Aug. 4 — The Russian government has a strong intention to require multinational companies to report taxes and profits by country of operation from 2017 and provide for voluntary disclosure of that information from 2016, three EY practitioners said.
Evgenia Veter, Elena Luts and Olga Kurkina noted that the Russian draft country-by-country reporting law, issued in April 2016, envisaged submission of country-by-country reports using primary and secondary filing mechanisms in line with those recommended by Organization for Economic Cooperation and Development (25 Transfer Pricing Report 100, 5/26/16).
Veter, a partner and head of EY's transfer pricing services in Moscow, and Luts and Kurkina, managers in EY Russia's transfer pricing practice, discussed the current thinking in Russia about country-by-country reporting and the other BEPS transfer pricing items in Bloomberg BNA's Transfer Pricing Forum July 29.
The draft law on country-by-country reporting—recommended under BEPS Action 13—would require parent companies or surrogate parent companies of international groups to prepare and submit reports. A secondary filing obligation arises for each Russian constituent entity, the practitioners noted.
The reports would have to be prepared within 12 months of the end of the financial year for which consolidated financial statements are prepared. The draft law also provides for reports to be submitted on a voluntary basis for financial years prior to 2017.
Apart from the country-by-country report itself, Russian taxpayers would have to annually submit notifications of participation in international groups.
Introducing country-by-country reporting requirements should enable Russian groups with an international presence to submit the reports in Russia—that is, in the parent company jurisdiction. The subsequent provision of reports to other jurisdictions in which the international groups operate would be the responsibility of the Federal Tax Service through the system of automatic information exchange, the practitioners said.
The master file and local file aren't yet required in Russia, but they may be introduced as “a next natural step at a later point, once the country-by-country reporting requirement is enforced,” they said.
The information to be included in the Russian transfer pricing documentation may be broader than the expectations set for a local file under BEPS Action 13, Veter, Luts and Kirkina said. For example, Russian law requires undertaking a local comparability analysis for a Russian tested party and the analysis undertaken on a regional basis would not be compliant with the current Russian transfer pricing rules, they noted.
The transfer pricing guidance under BEPS Actions 8, 9 and 10 “require a more fundamental rethinking of the Russian transfer pricing rules,” Veter, Luts and Kurkina said. Those action items cover allocation for risk and intangibles, and contemplate aligning transfer pricing with “value creation.”
The EY practitioners pointed out that the current Russian transfer pricing rules have been in effect for less than five years. The first transfer pricing audits are still underway, and “practical implication of the current rules is still subject to development,” they said. Additionally, Russian legislation is currently going through a number of other significant developments, such as new rules on controlled foreign corporations.

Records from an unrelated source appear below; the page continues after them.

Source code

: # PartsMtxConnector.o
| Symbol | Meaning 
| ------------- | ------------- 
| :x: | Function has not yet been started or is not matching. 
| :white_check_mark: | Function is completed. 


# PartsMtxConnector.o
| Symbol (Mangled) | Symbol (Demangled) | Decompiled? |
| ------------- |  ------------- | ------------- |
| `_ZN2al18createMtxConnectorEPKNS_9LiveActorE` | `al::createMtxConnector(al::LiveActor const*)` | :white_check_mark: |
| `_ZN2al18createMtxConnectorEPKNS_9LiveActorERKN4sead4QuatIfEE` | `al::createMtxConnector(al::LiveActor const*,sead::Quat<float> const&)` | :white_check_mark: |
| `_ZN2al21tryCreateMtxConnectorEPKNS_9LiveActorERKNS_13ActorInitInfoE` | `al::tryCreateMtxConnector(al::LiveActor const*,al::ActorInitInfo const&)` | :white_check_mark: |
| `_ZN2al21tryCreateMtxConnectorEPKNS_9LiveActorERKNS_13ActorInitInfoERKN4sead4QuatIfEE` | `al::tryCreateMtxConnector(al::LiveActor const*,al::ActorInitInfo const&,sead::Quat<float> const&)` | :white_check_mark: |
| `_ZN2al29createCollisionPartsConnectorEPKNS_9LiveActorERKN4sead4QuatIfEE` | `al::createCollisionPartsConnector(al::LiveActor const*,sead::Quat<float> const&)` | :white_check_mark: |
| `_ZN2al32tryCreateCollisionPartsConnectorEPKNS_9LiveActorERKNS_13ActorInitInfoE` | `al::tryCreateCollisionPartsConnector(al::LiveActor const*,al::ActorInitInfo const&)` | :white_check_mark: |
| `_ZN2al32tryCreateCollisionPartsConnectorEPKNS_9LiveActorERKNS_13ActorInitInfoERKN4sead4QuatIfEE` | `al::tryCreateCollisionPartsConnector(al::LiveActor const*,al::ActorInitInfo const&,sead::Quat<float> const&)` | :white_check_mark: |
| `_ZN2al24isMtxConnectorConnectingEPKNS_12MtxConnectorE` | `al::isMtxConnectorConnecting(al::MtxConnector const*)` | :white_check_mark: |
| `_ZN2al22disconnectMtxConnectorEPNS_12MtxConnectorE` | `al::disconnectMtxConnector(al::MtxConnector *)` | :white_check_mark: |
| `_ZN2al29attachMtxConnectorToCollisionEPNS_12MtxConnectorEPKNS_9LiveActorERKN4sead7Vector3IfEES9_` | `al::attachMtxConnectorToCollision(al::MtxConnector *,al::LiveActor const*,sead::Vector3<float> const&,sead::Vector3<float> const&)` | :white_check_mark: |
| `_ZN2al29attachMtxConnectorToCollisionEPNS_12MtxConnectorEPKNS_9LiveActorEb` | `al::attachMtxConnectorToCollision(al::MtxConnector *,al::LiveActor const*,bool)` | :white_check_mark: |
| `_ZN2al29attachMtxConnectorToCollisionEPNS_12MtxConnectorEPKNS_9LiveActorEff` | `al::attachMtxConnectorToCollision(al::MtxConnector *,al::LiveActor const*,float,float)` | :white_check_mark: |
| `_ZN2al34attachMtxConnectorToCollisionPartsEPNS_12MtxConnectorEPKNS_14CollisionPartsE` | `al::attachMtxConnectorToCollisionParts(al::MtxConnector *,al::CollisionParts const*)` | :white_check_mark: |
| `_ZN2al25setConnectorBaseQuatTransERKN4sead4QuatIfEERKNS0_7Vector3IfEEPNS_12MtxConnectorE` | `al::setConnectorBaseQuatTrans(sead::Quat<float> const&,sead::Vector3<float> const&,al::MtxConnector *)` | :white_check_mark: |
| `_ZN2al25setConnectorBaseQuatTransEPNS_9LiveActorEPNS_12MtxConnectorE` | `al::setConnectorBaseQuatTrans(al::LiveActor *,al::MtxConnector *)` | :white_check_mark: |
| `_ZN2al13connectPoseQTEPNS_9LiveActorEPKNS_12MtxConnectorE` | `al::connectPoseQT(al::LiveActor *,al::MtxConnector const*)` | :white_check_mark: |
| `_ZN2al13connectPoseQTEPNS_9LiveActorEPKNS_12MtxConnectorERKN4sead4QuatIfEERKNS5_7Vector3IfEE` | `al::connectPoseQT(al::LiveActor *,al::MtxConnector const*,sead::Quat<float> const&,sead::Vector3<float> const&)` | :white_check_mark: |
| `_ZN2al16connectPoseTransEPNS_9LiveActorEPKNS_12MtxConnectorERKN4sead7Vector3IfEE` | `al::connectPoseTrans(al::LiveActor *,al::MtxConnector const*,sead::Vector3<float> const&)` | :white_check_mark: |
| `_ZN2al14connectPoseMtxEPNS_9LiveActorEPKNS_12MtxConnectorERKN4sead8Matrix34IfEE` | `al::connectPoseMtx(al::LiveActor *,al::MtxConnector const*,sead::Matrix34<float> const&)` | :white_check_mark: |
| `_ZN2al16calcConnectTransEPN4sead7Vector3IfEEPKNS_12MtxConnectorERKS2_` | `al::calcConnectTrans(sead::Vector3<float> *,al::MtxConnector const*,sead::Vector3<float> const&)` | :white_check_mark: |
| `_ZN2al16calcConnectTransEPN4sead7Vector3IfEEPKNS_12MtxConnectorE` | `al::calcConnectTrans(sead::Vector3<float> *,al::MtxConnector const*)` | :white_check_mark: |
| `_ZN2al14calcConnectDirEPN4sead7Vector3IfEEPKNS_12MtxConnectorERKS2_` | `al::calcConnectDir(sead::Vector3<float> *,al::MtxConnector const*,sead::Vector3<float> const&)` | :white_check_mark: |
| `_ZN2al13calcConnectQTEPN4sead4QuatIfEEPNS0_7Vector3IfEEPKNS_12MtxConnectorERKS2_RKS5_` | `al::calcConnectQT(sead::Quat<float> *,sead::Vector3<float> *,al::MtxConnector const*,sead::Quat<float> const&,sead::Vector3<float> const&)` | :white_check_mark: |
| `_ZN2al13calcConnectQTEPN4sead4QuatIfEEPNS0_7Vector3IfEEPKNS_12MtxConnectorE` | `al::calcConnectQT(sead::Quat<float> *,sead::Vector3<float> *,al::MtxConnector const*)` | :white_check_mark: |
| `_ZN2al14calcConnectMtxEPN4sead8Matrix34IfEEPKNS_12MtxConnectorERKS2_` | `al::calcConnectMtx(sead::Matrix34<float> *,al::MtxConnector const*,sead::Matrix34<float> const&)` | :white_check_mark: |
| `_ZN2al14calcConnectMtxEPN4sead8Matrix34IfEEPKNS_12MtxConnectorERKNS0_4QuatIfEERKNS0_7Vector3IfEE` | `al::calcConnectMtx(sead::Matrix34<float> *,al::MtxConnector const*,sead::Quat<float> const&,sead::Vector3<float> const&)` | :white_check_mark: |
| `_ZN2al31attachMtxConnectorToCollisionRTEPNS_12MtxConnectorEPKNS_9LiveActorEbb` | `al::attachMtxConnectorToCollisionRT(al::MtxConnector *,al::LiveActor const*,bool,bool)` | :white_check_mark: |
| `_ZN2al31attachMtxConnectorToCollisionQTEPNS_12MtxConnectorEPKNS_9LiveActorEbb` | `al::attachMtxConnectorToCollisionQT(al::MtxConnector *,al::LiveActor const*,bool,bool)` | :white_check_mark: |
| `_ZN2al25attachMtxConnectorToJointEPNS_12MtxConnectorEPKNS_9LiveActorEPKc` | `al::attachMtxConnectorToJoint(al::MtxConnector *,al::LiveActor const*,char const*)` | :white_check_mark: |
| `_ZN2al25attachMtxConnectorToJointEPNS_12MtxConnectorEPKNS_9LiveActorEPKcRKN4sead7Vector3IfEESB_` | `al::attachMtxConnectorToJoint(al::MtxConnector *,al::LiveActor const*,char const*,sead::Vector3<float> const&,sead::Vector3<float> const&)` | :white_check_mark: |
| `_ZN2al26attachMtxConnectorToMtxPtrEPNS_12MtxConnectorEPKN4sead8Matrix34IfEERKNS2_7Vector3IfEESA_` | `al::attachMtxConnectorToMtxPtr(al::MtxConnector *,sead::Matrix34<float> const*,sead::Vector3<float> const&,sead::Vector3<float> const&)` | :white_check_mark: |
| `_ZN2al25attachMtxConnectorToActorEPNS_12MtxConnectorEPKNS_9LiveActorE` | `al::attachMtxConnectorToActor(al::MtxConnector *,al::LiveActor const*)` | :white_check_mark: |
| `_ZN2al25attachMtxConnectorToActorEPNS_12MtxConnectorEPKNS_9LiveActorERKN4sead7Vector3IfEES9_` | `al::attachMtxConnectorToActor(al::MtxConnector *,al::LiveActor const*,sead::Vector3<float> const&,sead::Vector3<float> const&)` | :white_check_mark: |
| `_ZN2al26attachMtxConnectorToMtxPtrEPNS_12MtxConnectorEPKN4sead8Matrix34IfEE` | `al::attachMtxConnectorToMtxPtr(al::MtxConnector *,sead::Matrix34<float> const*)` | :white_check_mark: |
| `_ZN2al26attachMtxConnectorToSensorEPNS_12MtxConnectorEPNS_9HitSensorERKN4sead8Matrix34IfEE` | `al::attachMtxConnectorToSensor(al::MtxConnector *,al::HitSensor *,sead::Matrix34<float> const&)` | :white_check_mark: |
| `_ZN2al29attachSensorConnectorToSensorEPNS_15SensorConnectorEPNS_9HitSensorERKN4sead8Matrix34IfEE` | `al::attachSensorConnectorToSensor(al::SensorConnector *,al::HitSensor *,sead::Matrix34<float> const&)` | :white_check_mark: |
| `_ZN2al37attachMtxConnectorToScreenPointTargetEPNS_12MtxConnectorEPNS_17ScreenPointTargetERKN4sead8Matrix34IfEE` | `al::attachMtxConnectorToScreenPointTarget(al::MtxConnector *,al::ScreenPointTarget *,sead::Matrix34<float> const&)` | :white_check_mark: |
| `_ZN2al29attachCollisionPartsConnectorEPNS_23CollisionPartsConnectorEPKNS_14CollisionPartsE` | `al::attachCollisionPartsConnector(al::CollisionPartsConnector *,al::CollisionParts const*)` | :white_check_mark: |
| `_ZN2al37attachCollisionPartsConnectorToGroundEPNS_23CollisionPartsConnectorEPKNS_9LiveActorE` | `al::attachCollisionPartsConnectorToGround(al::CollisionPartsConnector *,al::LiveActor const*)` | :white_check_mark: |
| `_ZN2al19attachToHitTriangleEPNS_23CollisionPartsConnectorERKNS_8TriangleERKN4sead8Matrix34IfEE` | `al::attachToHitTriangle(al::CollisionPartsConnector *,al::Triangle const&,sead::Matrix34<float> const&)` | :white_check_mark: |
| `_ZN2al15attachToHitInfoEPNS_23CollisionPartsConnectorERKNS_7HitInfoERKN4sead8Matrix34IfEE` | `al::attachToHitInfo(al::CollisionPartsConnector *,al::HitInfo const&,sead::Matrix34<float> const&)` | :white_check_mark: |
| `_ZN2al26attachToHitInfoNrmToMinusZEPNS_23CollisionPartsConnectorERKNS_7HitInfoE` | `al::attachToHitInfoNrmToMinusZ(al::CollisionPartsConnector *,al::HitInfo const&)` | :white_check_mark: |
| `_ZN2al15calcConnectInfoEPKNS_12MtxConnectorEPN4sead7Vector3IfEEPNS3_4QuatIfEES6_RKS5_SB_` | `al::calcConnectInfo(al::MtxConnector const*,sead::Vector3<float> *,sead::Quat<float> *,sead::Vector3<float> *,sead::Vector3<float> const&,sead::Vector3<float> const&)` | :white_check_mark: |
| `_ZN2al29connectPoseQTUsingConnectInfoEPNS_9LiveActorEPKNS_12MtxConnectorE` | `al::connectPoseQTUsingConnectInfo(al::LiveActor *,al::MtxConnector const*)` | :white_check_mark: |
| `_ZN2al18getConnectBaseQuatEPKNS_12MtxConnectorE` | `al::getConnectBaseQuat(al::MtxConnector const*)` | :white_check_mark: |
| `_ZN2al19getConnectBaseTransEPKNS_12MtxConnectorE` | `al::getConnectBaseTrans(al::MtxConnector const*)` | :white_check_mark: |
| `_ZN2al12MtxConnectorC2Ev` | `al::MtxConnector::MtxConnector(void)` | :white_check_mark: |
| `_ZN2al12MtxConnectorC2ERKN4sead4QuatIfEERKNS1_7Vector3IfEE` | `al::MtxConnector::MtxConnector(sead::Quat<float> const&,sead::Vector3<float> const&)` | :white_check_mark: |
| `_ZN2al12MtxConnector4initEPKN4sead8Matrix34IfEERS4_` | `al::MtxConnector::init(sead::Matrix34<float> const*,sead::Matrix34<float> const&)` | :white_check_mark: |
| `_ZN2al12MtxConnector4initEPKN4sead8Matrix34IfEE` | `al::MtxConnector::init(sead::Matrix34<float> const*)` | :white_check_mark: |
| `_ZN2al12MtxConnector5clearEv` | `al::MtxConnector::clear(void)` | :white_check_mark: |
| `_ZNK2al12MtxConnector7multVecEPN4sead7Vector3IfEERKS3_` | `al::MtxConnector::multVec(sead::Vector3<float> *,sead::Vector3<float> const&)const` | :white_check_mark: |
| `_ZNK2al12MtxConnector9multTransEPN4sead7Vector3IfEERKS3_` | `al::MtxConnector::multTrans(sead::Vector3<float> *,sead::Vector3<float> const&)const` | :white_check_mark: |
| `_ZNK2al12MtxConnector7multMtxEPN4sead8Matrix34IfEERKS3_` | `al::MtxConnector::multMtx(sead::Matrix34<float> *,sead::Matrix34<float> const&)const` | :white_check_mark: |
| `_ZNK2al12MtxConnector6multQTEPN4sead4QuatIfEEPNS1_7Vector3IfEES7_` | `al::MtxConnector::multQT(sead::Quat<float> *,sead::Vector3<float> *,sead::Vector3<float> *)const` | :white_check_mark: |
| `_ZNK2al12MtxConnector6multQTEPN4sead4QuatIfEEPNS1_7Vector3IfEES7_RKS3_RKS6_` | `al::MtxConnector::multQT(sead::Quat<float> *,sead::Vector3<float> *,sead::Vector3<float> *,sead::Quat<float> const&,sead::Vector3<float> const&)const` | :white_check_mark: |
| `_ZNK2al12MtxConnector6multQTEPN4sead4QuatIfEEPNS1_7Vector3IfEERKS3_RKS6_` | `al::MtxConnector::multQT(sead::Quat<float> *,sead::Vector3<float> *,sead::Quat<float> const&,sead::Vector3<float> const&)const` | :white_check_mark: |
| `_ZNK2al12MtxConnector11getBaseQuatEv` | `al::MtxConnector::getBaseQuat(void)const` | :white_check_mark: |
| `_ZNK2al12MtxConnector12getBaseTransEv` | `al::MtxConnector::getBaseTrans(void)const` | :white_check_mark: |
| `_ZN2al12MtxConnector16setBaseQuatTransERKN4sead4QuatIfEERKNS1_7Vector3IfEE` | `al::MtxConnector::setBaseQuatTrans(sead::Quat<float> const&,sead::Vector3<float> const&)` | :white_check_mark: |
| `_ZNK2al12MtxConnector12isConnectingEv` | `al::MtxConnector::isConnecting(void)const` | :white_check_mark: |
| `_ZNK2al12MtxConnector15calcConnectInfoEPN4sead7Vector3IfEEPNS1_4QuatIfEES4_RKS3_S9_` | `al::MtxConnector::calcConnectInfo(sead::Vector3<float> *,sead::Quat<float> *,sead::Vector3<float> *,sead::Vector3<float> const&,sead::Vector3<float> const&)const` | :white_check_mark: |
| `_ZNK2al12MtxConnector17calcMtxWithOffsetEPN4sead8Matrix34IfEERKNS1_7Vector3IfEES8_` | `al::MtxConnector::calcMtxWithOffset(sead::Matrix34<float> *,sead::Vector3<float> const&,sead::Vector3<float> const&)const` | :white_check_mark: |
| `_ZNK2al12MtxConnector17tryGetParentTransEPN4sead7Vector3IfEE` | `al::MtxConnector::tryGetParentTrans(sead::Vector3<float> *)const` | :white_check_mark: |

“In view of these facts, such fundamental changes as those in line with Actions 8-10 would represent another significant milestone in the Russian transfer pricing legislation. Although such changes are necessary to align Russian transfer pricing rules with international developments and realities of the global tax landscape, they are likely to take more time because of the relatively ‘young’ transfer pricing legislation of the country.”